Thai Prime Minister Prayut Chan-ocha, on Wednesday, implored the press and the private sector to not say that Thailand has a foreign investment problem, despite growing evidence to the contrary.
The premier said that “the facts” pointed to continued investment into the country and that people should refrain from “saying anything that will damage the country’s image and is inappropriate.”
According to Prayut, there has been continuous investment especially on infrastructure projects and the investment into the Eastern Economic Corridor, a special economic and industrial zone planned by the government to be an economic powerhouse that would increase growth rates and investments.
However, plans for the EEC have largely stagnated even before the onset of the coronavirus pandemic. The brainchild of former economic tsar Somkid Jatusripitak, the EEC did not see widespread foreign investment with infrastructure projects including housing and schools to support former workers remaining mostly empty.
The coronavirus pandemic has only made the situation worse with a government-mandated lockdown in April shaking investor confidence and postponing plans for many companies this year.
In the past two months, investor confidence had begun to recover according to a University of the Thai Chamber of Commerce study but those hard gains may be lost if the government does not quickly address the growing political crisis.

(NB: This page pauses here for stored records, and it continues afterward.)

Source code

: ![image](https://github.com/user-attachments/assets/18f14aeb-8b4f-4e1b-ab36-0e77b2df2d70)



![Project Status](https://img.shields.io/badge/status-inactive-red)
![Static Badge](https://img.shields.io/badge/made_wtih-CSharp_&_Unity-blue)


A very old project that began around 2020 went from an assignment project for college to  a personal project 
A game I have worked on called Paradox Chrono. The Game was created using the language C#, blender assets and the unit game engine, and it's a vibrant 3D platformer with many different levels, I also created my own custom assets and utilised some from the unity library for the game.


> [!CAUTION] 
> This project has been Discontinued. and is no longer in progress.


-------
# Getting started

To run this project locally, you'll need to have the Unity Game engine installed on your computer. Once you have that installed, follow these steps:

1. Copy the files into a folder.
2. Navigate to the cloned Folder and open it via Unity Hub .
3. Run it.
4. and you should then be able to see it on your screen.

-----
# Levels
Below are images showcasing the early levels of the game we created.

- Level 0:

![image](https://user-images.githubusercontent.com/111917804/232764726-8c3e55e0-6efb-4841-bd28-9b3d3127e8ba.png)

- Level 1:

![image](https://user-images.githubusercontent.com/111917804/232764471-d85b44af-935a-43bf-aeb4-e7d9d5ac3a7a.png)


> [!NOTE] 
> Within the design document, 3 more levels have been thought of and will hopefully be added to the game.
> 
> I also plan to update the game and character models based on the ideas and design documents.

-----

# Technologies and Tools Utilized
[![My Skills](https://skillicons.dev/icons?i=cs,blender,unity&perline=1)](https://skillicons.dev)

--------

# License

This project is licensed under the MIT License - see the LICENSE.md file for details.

Student-led protests have gripped the country over the past two months with students calling for a rewrite of the military-drafted constitution and calling for a change of government.

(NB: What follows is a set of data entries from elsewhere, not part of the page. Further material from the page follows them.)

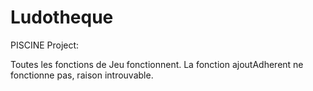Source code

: # Ludotheque
PISCINE Project:

Toutes les fonctions de Jeu fonctionnent.
La fonction ajoutAdherent ne fonctionne pas, raison introuvable.
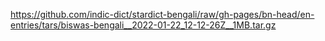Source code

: https://github.com/indic-dict/stardict-bengali/raw/gh-pages/bn-head/en-entries/tars/biswas-bengali__2022-01-22_12-12-26Z__1MB.tar.gz  
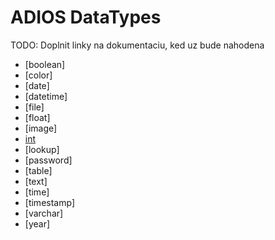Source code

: # ADIOS DataTypes
TODO: Doplnit linky na dokumentaciu, ked uz bude nahodena
* [boolean]
* [color]
* [date]
* [datetime]
* [file]
* [float]
* [image]
* [int](https://github.com/wai-blue/adios-docs/blob/main/Documentation/Database/Data%20Types/Integer.md)
* [lookup] 
* [password]
* [table]
* [text]
* [time]
* [timestamp] 
* [varchar]
* [year]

A large rally is planned for this weekend with the student leaders saying that they will take more drastic steps if the government does not heed their demands. Saturday’s protest will also be the first time that the activists plan to camp overnight, drawing comparisons to previous protests by the pro-military demonstrators in 2014 and the red-shirt protesters in 2010 which gridlocked large parts of Bangkok with prolonged street protests.
The protests of the 2014 and 2010 stagnated the economy at the time and led to slowed growth and minor recessions. Analysts fear renewed political problems could exacerbate an economy already destroyed by the coronavirus pandemic with the country facing a best-case scenario of an 8 per cent contraction.
Paiboon Nalinthranngkurn, the chairman of the Federation of Thai Capital Market Organizations, said that investor sentiment, especially among foreign investors was very low. According to Paiboon, the biggest negative factor was the potential for prolonged political conflict.